# Mud motors vs outboards



## Darkhorse

If one was choosing a new outfit to do double duty as both a duck boat and fishing boat, what are the advantages/disadvantages of both types of motors?
I don't know of many places where real shallow mud would be a problem but I do know a lot of places where submerged timber and stumps are. And there is always the chance of out of state trips.
And since I am trying to decide on how to rig a new boat I just thought I'd ask the question.


----------



## Wood Smoke

*Mud motor*

The short tail mud motors can go anywhere, and stumps and submerged timber are not problem.  Speed is not the forte of most mud motors and averages of 20 - 30 mph max is probably the norm for stock mud motors. Round chine boats are a big plus in these type conditions also.  Whatever the boat is, you can still fish out of it, have a sonar/gps unit on it, trolling motor etc.  I've fished out of my Gator Trax 1750 several times on the FL flats for trout and reds, including being offshore 1-4+ miles in it still in the flat shallow water 3-15 feet deep.  The limitations on many true duck boat hulls is the low sides which can make for a wet ride sometimes in rough big water, and you got to be careful when the seas/waves get more than a foot with strong winds.  In closed waters and rivers this mostly isn't a big problem.   Good luck.


----------



## Core Lokt

If I was going to be in fresh water only or 98% of the time I'd go with a mud motor, horizontal shaft, not a long tail. I hunt and fish out of 1 boat and I have a outboard motor. This yr the water is very low in the lake I hunt and I am limited to about 20% of a 6,000 arce lake. It sux not to be able to go where you want or where the ducks are.
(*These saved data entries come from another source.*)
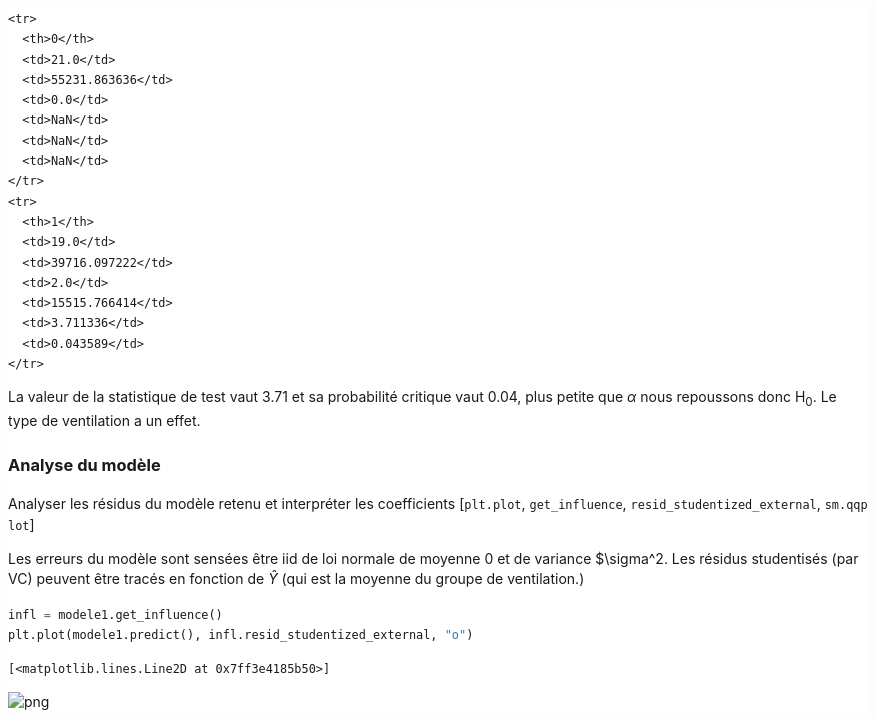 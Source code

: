     <tr>
      <th>0</th>
      <td>21.0</td>
      <td>55231.863636</td>
      <td>0.0</td>
      <td>NaN</td>
      <td>NaN</td>
      <td>NaN</td>
    </tr>
    <tr>
      <th>1</th>
      <td>19.0</td>
      <td>39716.097222</td>
      <td>2.0</td>
      <td>15515.766414</td>
      <td>3.711336</td>
      <td>0.043589</td>
    </tr>
  </tbody>
</table>
</div>



La valeur de la statistique de test vaut $3.71$ et sa probabilité critique 
vaut 0.04, plus petite que $\alpha$ nous repoussons donc $\mathrm{H}_0$. 
Le type de ventilation a un effet.

### Analyse du modèle
Analyser les résidus du modèle retenu et interpréter les
  coefficients
  \[`plt.plot`, `get_influence`, `resid_studentized_external`,
  `sm.qqplot`\]

Les erreurs du modèle sont sensées être iid 
de loi normale de moyenne 0 et de variance $\sigma^2. 
Les résidus studentisés (par VC) peuvent être tracés
en fonction de $\hat Y$ (qui est la moyenne du groupe
de ventilation.)


```python
infl = modele1.get_influence()
plt.plot(modele1.predict(), infl.resid_studentized_external, "o")
```




    [<matplotlib.lines.Line2D at 0x7ff3e4185b50>]




    
![png](p1.6_2_lab_correction_qualitatives_fr_files/p1.6_2_lab_correction_qualitatives_fr_31_1.png)
    
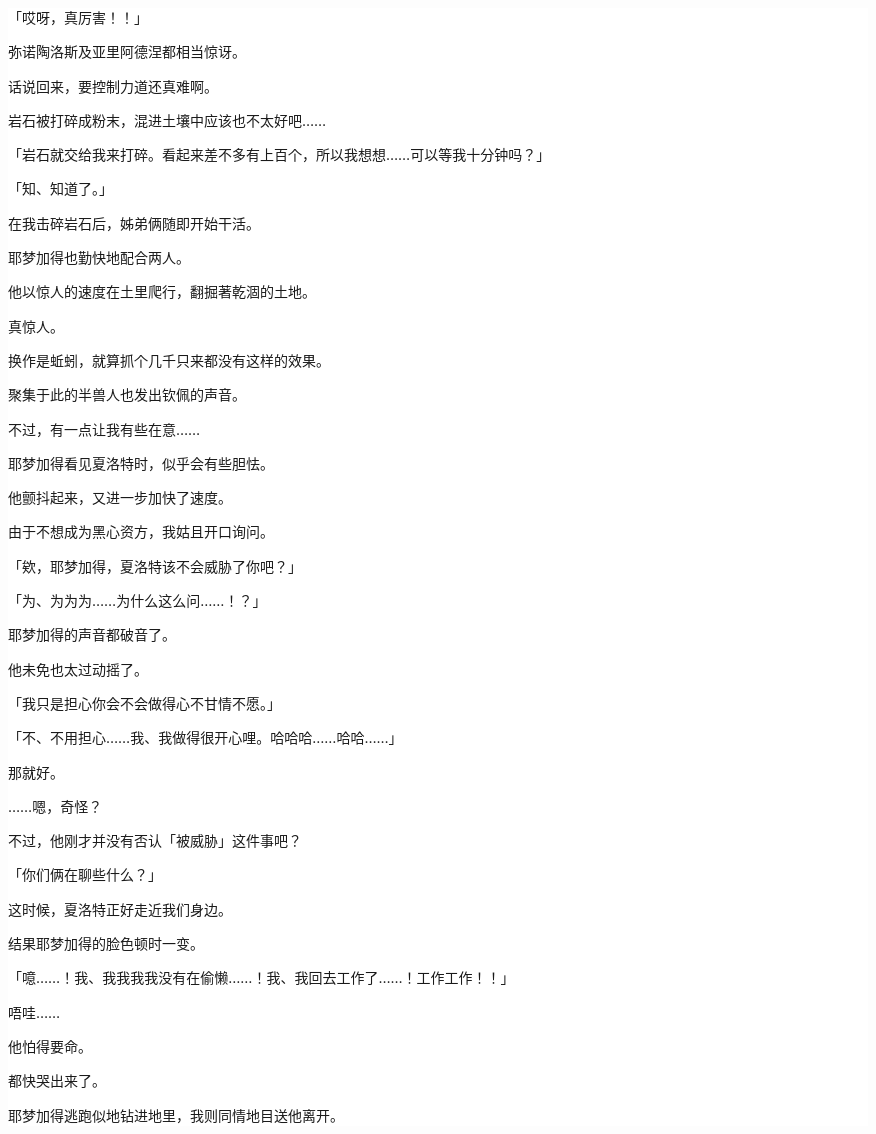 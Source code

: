 「哎呀，真厉害！！」

弥诺陶洛斯及亚里阿德涅都相当惊讶。

话说回来，要控制力道还真难啊。

岩石被打碎成粉末，混进土壤中应该也不太好吧……

「岩石就交给我来打碎。看起来差不多有上百个，所以我想想……可以等我十分钟吗？」

「知、知道了。」

在我击碎岩石后，姊弟俩随即开始干活。

耶梦加得也勤快地配合两人。

他以惊人的速度在土里爬行，翻掘著乾涸的土地。

真惊人。

换作是蚯蚓，就算抓个几千只来都没有这样的效果。

聚集于此的半兽人也发出钦佩的声音。

不过，有一点让我有些在意……

耶梦加得看见夏洛特时，似乎会有些胆怯。

他颤抖起来，又进一步加快了速度。

由于不想成为黑心资方，我姑且开口询问。

「欸，耶梦加得，夏洛特该不会威胁了你吧？」

「为、为为为……为什么这么问……！？」

耶梦加得的声音都破音了。

他未免也太过动摇了。

「我只是担心你会不会做得心不甘情不愿。」

「不、不用担心……我、我做得很开心哩。哈哈哈……哈哈……」

那就好。

……嗯，奇怪？

不过，他刚才并没有否认「被威胁」这件事吧？

「你们俩在聊些什么？」

这时候，夏洛特正好走近我们身边。

结果耶梦加得的脸色顿时一变。

「噫……！我、我我我我没有在偷懒……！我、我回去工作了……！工作工作！！」

唔哇……

他怕得要命。

都快哭出来了。

耶梦加得逃跑似地钻进地里，我则同情地目送他离开。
I hope to have one by next season.


----------



## r_hammett86

I have learned one thing about mud motors when we hunt in Arkansas. you dont need em. they are usless unless your hunting think vegitated MUDDY areas. if your hunting timber or river systems a out board will go just as far as a mud motor. FASTER. i ditched my long tail and was going to get a short shaft 35. but after running in arkansas most of the guys have 40-50s and run 30+ mph to holes. a mud motor won't even keep up. i have a buddy with a GD boat and short shaft MB 35 and it runs low 20's loaded. And for what your going to pay for a set up you could get a very nice outboard and baot package with a blind. just do some research. its alot of money for somthing slow. just my .02. Good Luck.


----------



## flycastr

get a outboard with a powered jack plate and tilt. If you got the $ get a jet outboard.


----------



## GSURugger

Like said before there's not much an outboard will do that a mudmotor won't. Here is a short list off the top of my head
Outboard pros:
Speed in open water. 
Wider range of power options
Outboard cons:
More difficult to work on. 
Poor shallow water performance (veg., mud, stumps)
Mudmotor pros:
Speed in backwater. 
Paired with a round chine hull, faster response, especially in the timber
Easily modified
Can run in pure mud, heavy veg., stumps
Mudmotor cons:  
slight speed drop between open water and shallow water (1-2mph)
Tiller torque
Learning to drive if you've never operated one

In my case, I have a mm and will never go back. 
I run a gator Trax 1644 huntdeck (17'8" overall) with a modified mudbuddy with a 32" out drive. With a hunting load and two men, I run a steady 27mph, faster in shallow water.  This is enough to outrun most 25-30 hp outboards, especially in the timber. With a fishing load and 1-2 men, I can run 29-30 in deep water.


----------



## Brushcreek

I think it depends on the terrain.. I hunt flooded timber in Arkansas and wouldn't trade my 3500 mudbuddy for any outboard but when im hunting in Ga on a lake or something like that, an outboard would be nice, mainly for speed because with 4 people in the boat my mud motor is a little slow in open water


----------



## r_hammett86

when we hunted the white, guys had 40-50s heck even saw a guide with a 115. aint much a mud motor can do in timber that a outboard aint arlead is doin. yea outaboards are hard a heck to work on, but a mud motor your taking a lawnmotor motor in water. i like em and would buy another one if all i hunted was muddy grassy areas. to me thats all a mud motor is good for. they will go places a outboard wont in some instences. but they are overrated to me.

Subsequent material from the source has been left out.